|Open road on a rainy, snowy day|
I watched a documentary on www.topdocumentaryfilms.com called "Without Bound."
It's about people who live in vehicles -- from vans to RV's and everything in between. There was one young couple, Josh and Meisha Manwaring (www.vagabloggers.com) but most of those featured are retired, not looking for work, live on their social security. Some had retirement from past employment. Some have art to sell. Many are writers and have figured out various ways to make money from their blogs.
It was clear to me that these folks have the answer to stress free living. It's frugality and simplicity. They live cheap, most for under $700 a month, once they get their rig. They don't accumulate much because of space limitations in their mobile dwellings. Plus, they have figured out what their individual needs are. Freedom is at the top of their list. They do as they please which doesn't appear to be much, other than enjoying every moment to the fullest. They wake up in a new place anytime they want. They go wherever their heart desires -- well, almost.
It appears that "mobile dwellers" aren't welcome everywhere. One of those featured alluded to a need for stealth, knowing where it's safe to park and where it's not, especially in cities.
In another video, The Summer of Family Love, a young couple and their three youngsters took a road trip along the West Coast. They were living in a VW van, recording their daily lives in order to make a beautiful and fascinating two hour video about living in close quarters, being on the road, looking for places to safely spend the nights. I'm not sure where they were, but they were asked to leave a national park. It seemed to have something to do with their VW van. They didn't understand but they went peacefully.

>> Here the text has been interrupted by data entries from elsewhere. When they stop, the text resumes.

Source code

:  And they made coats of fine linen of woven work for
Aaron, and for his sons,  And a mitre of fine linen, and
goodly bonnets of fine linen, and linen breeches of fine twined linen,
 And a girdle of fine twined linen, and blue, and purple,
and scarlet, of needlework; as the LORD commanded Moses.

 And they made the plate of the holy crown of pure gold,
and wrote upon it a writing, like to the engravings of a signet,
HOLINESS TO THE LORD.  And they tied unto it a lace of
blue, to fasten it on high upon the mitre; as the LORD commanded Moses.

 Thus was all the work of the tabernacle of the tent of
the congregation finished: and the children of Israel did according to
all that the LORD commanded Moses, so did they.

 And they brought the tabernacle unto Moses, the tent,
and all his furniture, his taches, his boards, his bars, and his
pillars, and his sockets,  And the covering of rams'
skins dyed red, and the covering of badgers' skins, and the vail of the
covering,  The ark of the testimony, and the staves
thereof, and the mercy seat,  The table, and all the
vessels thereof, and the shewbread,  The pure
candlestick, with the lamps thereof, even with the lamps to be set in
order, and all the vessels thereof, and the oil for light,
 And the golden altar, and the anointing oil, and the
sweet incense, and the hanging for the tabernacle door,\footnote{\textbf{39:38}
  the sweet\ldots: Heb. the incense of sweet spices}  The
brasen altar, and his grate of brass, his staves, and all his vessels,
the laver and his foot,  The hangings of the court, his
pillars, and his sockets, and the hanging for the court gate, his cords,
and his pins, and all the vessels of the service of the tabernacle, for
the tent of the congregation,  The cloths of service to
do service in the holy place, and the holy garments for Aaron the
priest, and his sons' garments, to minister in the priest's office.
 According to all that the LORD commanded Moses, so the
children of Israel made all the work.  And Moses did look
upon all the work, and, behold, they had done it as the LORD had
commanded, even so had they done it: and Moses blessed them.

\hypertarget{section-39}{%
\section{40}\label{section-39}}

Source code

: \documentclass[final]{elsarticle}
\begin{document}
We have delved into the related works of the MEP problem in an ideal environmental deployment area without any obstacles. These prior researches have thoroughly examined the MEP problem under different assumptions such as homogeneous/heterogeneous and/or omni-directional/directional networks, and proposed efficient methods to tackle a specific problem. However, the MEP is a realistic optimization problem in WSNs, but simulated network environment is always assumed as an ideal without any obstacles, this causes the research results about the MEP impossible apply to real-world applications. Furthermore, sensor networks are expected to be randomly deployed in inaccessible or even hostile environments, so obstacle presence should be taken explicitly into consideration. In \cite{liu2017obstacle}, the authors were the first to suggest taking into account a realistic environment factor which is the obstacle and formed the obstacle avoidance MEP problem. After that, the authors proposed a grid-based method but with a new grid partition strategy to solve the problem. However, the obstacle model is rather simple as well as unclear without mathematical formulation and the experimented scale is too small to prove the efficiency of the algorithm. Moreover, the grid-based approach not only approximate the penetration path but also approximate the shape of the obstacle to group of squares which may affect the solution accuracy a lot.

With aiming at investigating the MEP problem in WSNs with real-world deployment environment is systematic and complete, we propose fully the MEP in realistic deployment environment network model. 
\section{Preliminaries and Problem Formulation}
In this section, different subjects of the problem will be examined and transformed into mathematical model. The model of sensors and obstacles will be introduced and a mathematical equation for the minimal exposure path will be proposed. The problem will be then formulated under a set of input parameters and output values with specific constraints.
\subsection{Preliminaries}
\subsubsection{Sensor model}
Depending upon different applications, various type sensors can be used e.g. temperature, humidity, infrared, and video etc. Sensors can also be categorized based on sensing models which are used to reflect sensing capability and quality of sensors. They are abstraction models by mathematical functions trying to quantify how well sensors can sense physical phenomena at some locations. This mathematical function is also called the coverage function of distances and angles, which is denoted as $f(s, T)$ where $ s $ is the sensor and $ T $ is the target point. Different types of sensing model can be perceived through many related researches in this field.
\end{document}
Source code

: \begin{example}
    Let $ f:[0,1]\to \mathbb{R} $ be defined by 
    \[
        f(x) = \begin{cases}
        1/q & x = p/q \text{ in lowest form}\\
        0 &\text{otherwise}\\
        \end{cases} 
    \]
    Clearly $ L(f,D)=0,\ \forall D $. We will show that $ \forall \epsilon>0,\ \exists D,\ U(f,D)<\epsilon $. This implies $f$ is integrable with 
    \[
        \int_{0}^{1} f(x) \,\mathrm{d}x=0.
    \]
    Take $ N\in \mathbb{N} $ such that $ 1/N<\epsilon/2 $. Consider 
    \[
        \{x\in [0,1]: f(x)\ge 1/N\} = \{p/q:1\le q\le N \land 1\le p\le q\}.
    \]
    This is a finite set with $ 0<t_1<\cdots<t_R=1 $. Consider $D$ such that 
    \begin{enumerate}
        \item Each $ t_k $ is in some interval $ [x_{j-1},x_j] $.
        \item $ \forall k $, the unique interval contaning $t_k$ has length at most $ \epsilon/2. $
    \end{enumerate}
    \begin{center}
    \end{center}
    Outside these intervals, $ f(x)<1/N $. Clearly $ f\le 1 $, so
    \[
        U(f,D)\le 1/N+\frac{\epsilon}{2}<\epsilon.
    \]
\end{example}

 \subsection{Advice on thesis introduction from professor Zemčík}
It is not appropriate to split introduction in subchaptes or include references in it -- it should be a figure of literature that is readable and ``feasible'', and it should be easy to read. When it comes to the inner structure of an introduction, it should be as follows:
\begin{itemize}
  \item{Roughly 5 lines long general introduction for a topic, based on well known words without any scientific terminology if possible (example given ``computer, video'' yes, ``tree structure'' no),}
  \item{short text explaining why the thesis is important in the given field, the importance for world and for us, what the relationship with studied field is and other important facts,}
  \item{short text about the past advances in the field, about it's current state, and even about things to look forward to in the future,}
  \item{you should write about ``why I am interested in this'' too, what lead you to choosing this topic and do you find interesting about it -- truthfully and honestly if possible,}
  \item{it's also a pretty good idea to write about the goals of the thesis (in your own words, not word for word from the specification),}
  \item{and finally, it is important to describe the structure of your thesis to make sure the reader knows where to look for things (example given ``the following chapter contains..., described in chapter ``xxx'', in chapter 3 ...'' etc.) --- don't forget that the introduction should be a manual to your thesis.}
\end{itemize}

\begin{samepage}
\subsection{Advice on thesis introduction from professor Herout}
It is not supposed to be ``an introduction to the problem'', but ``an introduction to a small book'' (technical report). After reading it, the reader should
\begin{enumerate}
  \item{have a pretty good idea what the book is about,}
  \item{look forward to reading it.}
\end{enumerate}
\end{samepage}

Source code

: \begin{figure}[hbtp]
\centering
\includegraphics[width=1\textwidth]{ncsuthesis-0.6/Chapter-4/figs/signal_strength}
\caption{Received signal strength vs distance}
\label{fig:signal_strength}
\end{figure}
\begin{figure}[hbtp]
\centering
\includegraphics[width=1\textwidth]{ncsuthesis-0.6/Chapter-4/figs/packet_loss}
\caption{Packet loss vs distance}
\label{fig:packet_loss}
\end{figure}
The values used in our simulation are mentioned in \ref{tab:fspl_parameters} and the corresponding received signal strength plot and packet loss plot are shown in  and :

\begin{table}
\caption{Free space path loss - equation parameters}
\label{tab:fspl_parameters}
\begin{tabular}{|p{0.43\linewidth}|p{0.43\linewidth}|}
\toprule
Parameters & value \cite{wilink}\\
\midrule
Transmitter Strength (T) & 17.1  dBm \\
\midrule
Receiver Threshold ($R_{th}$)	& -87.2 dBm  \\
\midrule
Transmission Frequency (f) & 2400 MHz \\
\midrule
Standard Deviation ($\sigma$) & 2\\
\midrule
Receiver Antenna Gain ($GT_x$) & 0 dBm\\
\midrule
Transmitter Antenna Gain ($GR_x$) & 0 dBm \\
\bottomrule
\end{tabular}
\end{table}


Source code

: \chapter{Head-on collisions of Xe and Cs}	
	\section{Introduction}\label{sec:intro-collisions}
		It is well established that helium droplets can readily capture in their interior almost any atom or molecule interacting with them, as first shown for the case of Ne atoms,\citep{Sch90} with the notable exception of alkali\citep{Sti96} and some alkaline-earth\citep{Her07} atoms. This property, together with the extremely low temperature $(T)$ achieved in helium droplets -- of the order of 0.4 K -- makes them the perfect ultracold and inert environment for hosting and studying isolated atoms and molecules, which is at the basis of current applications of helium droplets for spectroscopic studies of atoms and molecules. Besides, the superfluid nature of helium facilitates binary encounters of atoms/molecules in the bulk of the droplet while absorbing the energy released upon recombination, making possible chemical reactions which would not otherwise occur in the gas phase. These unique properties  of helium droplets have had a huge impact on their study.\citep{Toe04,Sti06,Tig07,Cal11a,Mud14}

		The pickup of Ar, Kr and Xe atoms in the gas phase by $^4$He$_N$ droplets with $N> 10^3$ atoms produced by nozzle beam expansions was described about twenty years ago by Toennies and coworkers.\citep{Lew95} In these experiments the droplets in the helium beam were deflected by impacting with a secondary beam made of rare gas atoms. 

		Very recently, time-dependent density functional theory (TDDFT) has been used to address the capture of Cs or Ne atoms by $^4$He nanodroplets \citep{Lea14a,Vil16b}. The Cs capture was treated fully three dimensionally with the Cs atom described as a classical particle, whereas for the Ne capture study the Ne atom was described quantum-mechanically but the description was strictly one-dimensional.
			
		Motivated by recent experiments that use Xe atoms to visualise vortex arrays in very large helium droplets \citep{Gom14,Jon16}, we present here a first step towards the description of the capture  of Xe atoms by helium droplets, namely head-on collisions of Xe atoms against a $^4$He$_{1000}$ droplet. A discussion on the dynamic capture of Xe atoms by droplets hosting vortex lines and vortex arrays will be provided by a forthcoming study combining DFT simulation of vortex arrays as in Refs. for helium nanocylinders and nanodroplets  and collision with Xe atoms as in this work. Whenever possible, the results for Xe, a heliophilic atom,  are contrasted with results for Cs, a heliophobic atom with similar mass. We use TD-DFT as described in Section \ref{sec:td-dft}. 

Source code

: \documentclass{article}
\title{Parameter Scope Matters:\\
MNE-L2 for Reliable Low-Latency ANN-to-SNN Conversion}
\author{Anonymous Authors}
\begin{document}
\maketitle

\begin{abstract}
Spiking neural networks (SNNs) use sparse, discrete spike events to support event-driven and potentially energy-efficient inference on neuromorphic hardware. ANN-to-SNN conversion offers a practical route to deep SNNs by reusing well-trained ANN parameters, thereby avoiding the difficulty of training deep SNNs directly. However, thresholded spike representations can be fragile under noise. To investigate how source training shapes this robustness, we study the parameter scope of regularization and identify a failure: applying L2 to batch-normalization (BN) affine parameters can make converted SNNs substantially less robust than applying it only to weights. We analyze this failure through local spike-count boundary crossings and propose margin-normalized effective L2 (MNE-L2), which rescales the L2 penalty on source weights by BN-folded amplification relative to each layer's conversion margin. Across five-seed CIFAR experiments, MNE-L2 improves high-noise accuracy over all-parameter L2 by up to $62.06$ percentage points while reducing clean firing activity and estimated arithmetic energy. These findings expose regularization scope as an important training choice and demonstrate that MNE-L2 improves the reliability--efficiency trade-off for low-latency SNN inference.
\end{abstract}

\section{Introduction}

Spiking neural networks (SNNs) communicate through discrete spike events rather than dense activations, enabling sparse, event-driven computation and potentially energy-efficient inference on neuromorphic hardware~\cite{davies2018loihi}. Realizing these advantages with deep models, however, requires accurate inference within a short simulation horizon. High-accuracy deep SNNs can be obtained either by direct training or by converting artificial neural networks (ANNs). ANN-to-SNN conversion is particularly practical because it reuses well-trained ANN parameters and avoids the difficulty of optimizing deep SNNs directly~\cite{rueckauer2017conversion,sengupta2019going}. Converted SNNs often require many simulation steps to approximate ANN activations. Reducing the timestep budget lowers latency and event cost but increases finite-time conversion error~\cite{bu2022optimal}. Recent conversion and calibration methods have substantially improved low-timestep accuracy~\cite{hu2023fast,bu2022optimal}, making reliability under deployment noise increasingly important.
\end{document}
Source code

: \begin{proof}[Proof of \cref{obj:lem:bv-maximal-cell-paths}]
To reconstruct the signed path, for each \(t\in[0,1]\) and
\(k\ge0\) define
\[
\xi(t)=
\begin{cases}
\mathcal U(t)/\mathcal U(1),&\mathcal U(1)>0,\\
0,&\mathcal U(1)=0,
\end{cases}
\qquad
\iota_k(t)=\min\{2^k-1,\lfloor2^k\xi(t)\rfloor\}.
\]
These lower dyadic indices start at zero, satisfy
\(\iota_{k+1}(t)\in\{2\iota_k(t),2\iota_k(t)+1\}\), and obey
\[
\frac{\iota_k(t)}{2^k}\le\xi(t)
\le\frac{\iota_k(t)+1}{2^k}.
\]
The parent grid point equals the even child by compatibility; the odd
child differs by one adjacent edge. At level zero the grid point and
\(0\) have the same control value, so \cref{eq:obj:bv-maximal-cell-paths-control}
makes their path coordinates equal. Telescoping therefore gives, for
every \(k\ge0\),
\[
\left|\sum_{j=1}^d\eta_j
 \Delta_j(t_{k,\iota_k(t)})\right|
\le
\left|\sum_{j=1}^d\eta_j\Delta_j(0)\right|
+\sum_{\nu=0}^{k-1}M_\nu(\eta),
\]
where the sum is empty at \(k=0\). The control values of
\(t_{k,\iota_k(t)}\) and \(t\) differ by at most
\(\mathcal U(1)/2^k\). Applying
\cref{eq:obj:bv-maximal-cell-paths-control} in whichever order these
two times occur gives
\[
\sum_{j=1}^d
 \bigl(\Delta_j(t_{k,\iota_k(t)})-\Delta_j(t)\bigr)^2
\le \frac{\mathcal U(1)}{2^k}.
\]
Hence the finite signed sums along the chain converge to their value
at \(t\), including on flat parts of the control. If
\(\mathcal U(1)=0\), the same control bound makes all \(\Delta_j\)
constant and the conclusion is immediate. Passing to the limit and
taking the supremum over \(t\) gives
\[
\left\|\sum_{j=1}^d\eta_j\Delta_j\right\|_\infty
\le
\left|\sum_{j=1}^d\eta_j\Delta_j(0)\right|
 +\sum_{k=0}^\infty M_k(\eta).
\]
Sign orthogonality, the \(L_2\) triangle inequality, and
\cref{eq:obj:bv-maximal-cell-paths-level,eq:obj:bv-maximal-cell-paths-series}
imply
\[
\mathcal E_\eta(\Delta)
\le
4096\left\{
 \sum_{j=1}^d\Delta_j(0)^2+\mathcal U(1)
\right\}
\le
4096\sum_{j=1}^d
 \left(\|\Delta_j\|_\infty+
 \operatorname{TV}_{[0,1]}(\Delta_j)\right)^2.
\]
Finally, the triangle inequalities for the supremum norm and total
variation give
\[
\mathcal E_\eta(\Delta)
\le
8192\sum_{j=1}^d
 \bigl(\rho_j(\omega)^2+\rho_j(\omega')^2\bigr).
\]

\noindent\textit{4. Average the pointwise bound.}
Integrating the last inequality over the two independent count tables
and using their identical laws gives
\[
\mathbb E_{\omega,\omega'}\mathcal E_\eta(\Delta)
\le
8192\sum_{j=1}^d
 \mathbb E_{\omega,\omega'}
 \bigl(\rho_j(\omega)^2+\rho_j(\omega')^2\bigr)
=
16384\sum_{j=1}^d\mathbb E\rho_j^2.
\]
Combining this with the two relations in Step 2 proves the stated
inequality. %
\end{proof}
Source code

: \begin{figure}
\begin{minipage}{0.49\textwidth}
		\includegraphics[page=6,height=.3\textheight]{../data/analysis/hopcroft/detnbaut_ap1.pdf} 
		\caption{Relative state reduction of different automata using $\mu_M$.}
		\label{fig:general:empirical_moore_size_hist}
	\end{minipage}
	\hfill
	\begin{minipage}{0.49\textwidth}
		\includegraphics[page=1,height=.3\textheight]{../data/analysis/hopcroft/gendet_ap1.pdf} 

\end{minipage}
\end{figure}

So apparently "mobile dwelling" is viewed differently than "being on vacation." So if I or anyone else were to find themselves in a position to give this a try, research would be in order.
The Manwarings had come to a cross roads of sorts in their individual careers and decided to try something different. They expressed interest in challenging themselves by living frugally. They have become mostly vegetarians because it's cheaper to eat without meat, but they also don't have to store it.
|So many beautiful places to see|
Mobile dwellers stop in out-of-the-way places as opposed to RV parks, partly because of the cost, and I'm sure, they just prefer to find the more magnificent vistas off the main roads. They take advantage of BLM land when they can. That land belongs to the federal government, is wild, and it's open to anyone to stay a while. Ranchers use it for free grazing in some areas.
Because most of the mobile dwellers are connected through the internet, they arrange to meet up in various places, but it sounded like some of them see one another very seldom.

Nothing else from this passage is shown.